Powerful First Steps for a Founder’s Success

Recently, I worked with a founder whose business might fail. That is, until she makes fundamental changes, I fear for its future. I’m sad because, while her business proposition is sound, she and her team have spent nearly two years and a lot of money, made little progress in customer or product development, and harmed friendships. This needn’t have been her experience. Here are the first steps for a founder’s success.

Founders and teams, while I appreciate your excitement and confidence, I encourage you to take the following steps first. Doing so will improve your chances of success.

  1. Slow down and don’t spend money. In the early stage, you shouldn’t be spending any meaningful amounts of money; that is, not before you’ve tested your assumptions. Until then, please avoid hiring lawyers, incorporating your business, buying advertising, filing patents, building prototypes, renting an office, launching a website, or building your team. Instead, at this stage, think deeply and critically about your business. For example, think through every step of your proposed business from potential customers’, users’, suppliers’, and investors’ points of view. And think about your competition—all businesses have competitors.
  2. Read The New Business Road Test by Mullins. This excellent, short book will help you assess whether you’re ready to be an entrepreneur and what you should do to improve your chances.
  3. Somewhere in steps one and two (earlier is better), take on a business coach who will work with you closely and patiently. Your coach should be experienced across many, if not all, business functions and help you balance life and work, define your goals and strategies, state your proposed venture’s key hypotheses, answer your Three Key Marketing Questions, critically test your results, and much more.
  4. Once you’ve completed steps one through three, you’ll be closer to launching your business, stepping back to redefine your business, or stopping further work—all without making costly mistakes and possibly losing your life savings!
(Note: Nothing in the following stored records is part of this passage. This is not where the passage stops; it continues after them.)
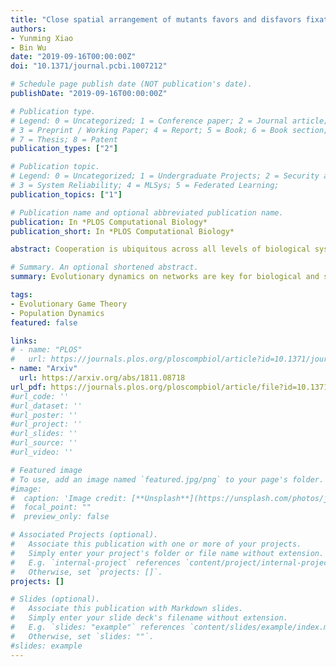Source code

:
 ```yaml
---
title: "Close spatial arrangement of mutants favors and disfavors fixation"
authors: 
- Yunming Xiao
- Bin Wu
date: "2019-09-16T00:00:00Z"
doi: "10.1371/journal.pcbi.1007212"

# Schedule page publish date (NOT publication's date).
publishDate: "2019-09-16T00:00:00Z"

# Publication type.
# Legend: 0 = Uncategorized; 1 = Conference paper; 2 = Journal article;
# 3 = Preprint / Working Paper; 4 = Report; 5 = Book; 6 = Book section;
# 7 = Thesis; 8 = Patent
publication_types: ["2"]

# Publication topic.
# Legend: 0 = Uncategorized; 1 = Undergraduate Projects; 2 = Security and Privacy;
# 3 = System Reliability; 4 = MLSys; 5 = Federated Learning; 
publication_topics: ["1"]

# Publication name and optional abbreviated publication name.
publication: In *PLOS Computational Biology*
publication_short: In *PLOS Computational Biology*

abstract: Cooperation is ubiquitous across all levels of biological systems ranging from microbial communities to human societies. It, however, seemingly contradicts the evolutionary theory, since cooperators are exploited by free-riders and thus are disfavored by natural selection. Many studies based on evolutionary game theory have tried to solve the puzzle and figure out the reason why cooperation exists and how it emerges. Network reciprocity is one of the mechanisms to promote cooperation, where nodes refer to individuals and links refer to social relationships. The spatial arrangement of mutant individuals, which refers to the clustering of mutants, plays a key role in network reciprocity. Besides, many other mechanisms supporting cooperation suggest that the clustering of mutants plays an important role in the expansion of mutants. However, the clustering of mutants and the game dynamics are typically coupled. It is still unclear how the clustering of mutants alone alters the evolutionary dynamics. To this end, we employ a minimal model with frequency independent fitness on a circle. It disentangles the clustering of mutants from game dynamics. The distance between two mutants on the circle is adopted as a natural indicator for the clustering of mutants or assortment. We find that the assortment is an amplifier of the selection for the connected mutants compared with the separated ones. Nevertheless, as mutants are separated, the more dispersed mutants are, the greater the chance of invasion is. It gives rise to the non-monotonic effect of clustering, which is counterintuitive. On the other hand, we find that less assortative mutants speed up fixation. Our model shows that the clustering of mutants plays a non-trivial role in fixation, which has emerged even if the game interaction is absent.

# Summary. An optional shortened abstract.
summary: Evolutionary dynamics on networks are key for biological and social evolution. Typically, the clustering mutants on networks can dramatically alter the direction of selection. Previous studies on the assortment of mutants assume that individuals interact in a frequency-dependent way. It is hard to tell how assortment alone alters the evolutionary fate. We establish a minimal network model to disentangle the assortment from the game interaction. We find that for weak selection limit, the assortment of mutants plays little role in fixation probability. For strong selection limit, connected mutants, i.e., the maximum assortment, are best for fixation. When the mutants are separated by only one wild-type individual, it is worse off than that separated by more than one wild-type individual in fixation probability. Our results show the nontrivial yet fundamental effect of the clustering on fixation. Noteworthily, it has already arisen, even if the game interaction is absent.

tags:
- Evolutionary Game Theory
- Population Dynamics
featured: false

links:
# - name: "PLOS"
#   url: https://journals.plos.org/ploscompbiol/article?id=10.1371/journal.pcbi.1007212
- name: "Arxiv"
  url: https://arxiv.org/abs/1811.08718
url_pdf: https://journals.plos.org/ploscompbiol/article/file?id=10.1371/journal.pcbi.1007212&type=printable
#url_code: ''
#url_dataset: ''
#url_poster: ''
#url_project: ''
#url_slides: ''
#url_source: ''
#url_video: ''

# Featured image
# To use, add an image named `featured.jpg/png` to your page's folder. 
#image:
#  caption: 'Image credit: [**Unsplash**](https://unsplash.com/photos/jdD8gXaTZsc)'
#  focal_point: ""
#  preview_only: false

# Associated Projects (optional).
#   Associate this publication with one or more of your projects.
#   Simply enter your project's folder or file name without extension.
#   E.g. `internal-project` references `content/project/internal-project/index.md`.
#   Otherwise, set `projects: []`.
projects: []

# Slides (optional).
#   Associate this publication with Markdown slides.
#   Simply enter your slide deck's filename without extension.
#   E.g. `slides: "example"` references `content/slides/example/index.md`.
#   Otherwise, set `slides: ""`.
#slides: example
---
```

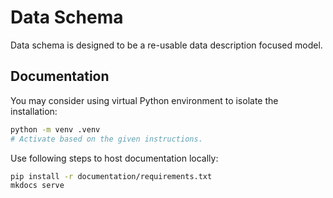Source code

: # Data Schema
Data schema is designed to be a re-usable data description focused model.

## Documentation
You may consider using virtual Python environment to isolate the installation:
```sh
python -m venv .venv
# Activate based on the given instructions.
```

Use following steps to host documentation locally:
```sh
pip install -r documentation/requirements.txt
mkdocs serve
```
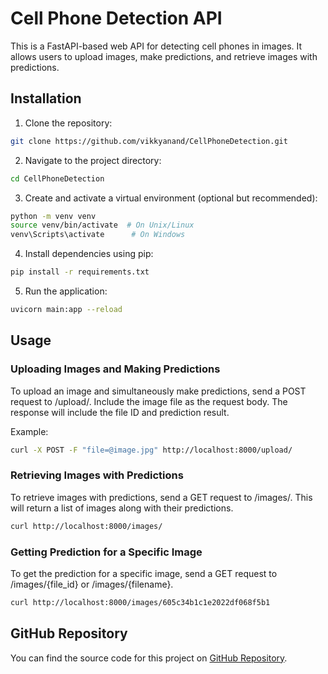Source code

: # Cell Phone Detection API

This is a FastAPI-based web API for detecting cell phones in images. It allows users to upload images, make predictions, and retrieve images with predictions.

## Installation

1. Clone the repository:

```bash
git clone https://github.com/vikkyanand/CellPhoneDetection.git
```

2. Navigate to the project directory:

```bash
cd CellPhoneDetection
```

3. Create and activate a virtual environment (optional but recommended):

```bash
python -m venv venv
source venv/bin/activate  # On Unix/Linux
venv\Scripts\activate      # On Windows
```

4. Install dependencies using pip:

```bash
pip install -r requirements.txt
```

5. Run the application:

```bash
uvicorn main:app --reload
```

## Usage

### Uploading Images and Making Predictions

To upload an image and simultaneously make predictions, send a POST request to /upload/. Include the image file as the request body. The response will include the file ID and prediction result.

Example:

```bash
curl -X POST -F "file=@image.jpg" http://localhost:8000/upload/
```

### Retrieving Images with Predictions

To retrieve images with predictions, send a GET request to /images/. This will return a list of images along with their predictions.

```bash
curl http://localhost:8000/images/
```

### Getting Prediction for a Specific Image

To get the prediction for a specific image, send a GET request to /images/{file_id} or /images/{filename}.

```bash
curl http://localhost:8000/images/605c34b1c1e2022df068f5b1
```

## GitHub Repository

You can find the source code for this project on [GitHub Repository](https://github.com/vikkyanand/CellPhoneDetection).
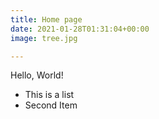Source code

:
 ```yaml
---
title: Home page
date: 2021-01-28T01:31:04+00:00
image: tree.jpg

---
```

Hello, World!

* This is a list
* Second Item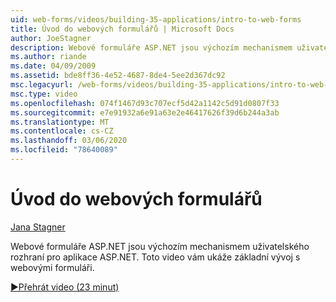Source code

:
 ```yaml
---
uid: web-forms/videos/building-35-applications/intro-to-web-forms
title: Úvod do webových formulářů | Microsoft Docs
author: JoeStagner
description: Webové formuláře ASP.NET jsou výchozím mechanismem uživatelského rozhraní pro aplikace ASP.NET. Toto video vám ukáže základní vývoj s webovými formuláři.
ms.author: riande
ms.date: 04/09/2009
ms.assetid: bde8ff36-4e52-4687-8de4-5ee2d367dc92
msc.legacyurl: /web-forms/videos/building-35-applications/intro-to-web-forms
msc.type: video
ms.openlocfilehash: 074f1467d93c707ecf5d42a1142c5d91d0807f33
ms.sourcegitcommit: e7e91932a6e91a63e2e46417626f39d6b244a3ab
ms.translationtype: MT
ms.contentlocale: cs-CZ
ms.lasthandoff: 03/06/2020
ms.locfileid: "78640089"
---
```

# <a name="intro-to-web-forms"></a>Úvod do webových formulářů

[Jana Stagner](https://github.com/JoeStagner)

Webové formuláře ASP.NET jsou výchozím mechanismem uživatelského rozhraní pro aplikace ASP.NET. Toto video vám ukáže základní vývoj s webovými formuláři.

[&#9654;Přehrát video (23 minut)](https://channel9.msdn.com/Blogs/ASP-NET-Site-Videos/intro-to-web-forms)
Assuming you go forward with your venture, next, with your coach and, if you have one or two already, your first co-founders, you will want to define and estimate the size of your beachhead market, complete your first system profile, decide your product’s target price, set cost targets, define and set your funding strategy, and, finally, begin to build your team.

Measure twice, cut once. The likelihood of your success will be significantly higher if you complete the steps outlined above in a calm, deliberate, and steady manner. A rule of thumb in product design is that much of your product’s cost (around 70%) is locked in at initial design; therefore, start slowly and carefully with simple steps—this should not cost you much money, if any, practically speaking. If you do so, you’ll soon be ready to act decisively and build your successful dream venture. Founders, done right, your venture should succeed.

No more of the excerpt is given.